MCQ

Share

Given a thin convex lens (refractive index $\mu_2$ ), kept in a liquid (refractive index $\mu_1, \mu_1<\mu_2$ ) having radii of curvature $\left|R_1\right|$ and $\left|R_2\right|$. Its second surface is silver polished.
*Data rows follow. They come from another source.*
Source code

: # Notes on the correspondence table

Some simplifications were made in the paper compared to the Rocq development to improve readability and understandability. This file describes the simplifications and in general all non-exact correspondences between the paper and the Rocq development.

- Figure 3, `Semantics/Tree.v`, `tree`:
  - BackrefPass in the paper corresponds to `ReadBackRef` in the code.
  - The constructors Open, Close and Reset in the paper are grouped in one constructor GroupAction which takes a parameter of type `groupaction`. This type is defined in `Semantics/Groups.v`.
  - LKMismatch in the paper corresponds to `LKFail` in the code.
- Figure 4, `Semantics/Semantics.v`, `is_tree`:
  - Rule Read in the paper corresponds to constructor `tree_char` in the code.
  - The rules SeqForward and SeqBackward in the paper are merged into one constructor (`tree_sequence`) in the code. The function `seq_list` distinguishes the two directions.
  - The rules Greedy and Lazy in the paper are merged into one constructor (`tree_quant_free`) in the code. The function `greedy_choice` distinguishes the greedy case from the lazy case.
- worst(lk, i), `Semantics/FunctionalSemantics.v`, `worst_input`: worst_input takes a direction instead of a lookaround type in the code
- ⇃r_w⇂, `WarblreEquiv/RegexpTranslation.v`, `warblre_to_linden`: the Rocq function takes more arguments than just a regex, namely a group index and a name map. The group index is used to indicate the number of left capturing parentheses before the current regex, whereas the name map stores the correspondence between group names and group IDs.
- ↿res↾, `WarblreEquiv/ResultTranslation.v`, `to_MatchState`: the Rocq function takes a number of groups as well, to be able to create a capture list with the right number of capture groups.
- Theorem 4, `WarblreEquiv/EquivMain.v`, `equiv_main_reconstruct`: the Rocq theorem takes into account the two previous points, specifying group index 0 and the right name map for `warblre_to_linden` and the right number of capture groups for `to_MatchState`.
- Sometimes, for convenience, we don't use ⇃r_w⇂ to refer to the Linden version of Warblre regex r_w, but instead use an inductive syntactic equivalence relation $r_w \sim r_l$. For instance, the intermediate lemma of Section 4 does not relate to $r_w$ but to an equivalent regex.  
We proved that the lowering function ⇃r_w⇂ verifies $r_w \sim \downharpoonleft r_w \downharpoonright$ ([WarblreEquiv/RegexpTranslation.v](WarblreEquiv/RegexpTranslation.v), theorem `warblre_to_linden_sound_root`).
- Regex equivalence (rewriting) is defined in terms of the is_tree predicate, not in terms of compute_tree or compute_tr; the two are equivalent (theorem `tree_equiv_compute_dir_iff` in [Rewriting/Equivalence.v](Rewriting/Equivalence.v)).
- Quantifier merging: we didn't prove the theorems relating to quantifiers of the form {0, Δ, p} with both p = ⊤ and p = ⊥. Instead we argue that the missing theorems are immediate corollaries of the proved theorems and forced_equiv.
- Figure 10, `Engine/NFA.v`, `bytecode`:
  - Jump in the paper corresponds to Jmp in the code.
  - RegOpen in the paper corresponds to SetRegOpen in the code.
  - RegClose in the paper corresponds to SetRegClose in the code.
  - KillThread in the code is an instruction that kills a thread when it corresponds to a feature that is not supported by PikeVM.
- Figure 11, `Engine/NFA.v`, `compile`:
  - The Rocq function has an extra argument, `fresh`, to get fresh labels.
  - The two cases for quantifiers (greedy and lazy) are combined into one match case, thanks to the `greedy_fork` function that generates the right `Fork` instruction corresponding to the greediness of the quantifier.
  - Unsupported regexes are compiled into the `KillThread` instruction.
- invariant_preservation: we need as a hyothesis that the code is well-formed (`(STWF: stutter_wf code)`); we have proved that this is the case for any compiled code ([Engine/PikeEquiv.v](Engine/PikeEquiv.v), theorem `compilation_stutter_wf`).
Where should an object be placed on the optic axis so that a real and inverted image is formed at the same place?

• A
  $\frac{\mu_1\left| R _1\right| \cdot\left| R _2\right|}{\mu_2\left(\left| R _1\right|+\left| R _2\right|\right)-\mu_1\left| R _1\right|}$
• ✓
  $\frac{\mu_1\left| R _1\right| \cdot\left| R _2\right|}{\mu_2\left(\left| R _1\right|+\left| R _2\right|\right)-\mu_1\left| R _2\right|}$
• C
  $\frac{\mu_1\left| R _1\right| \cdot\left| R _2\right|}{\mu_2\left(2\left| R _1\right|+\left| R _2\right|\right)-\mu_1 \sqrt{\left| R _1\right| \cdot\left| R _2\right|}}$
• D
  $\frac{\left(\mu_2+\mu_1\right)\left|R_1\right|}{\left(\mu_2-\mu_1\right)}$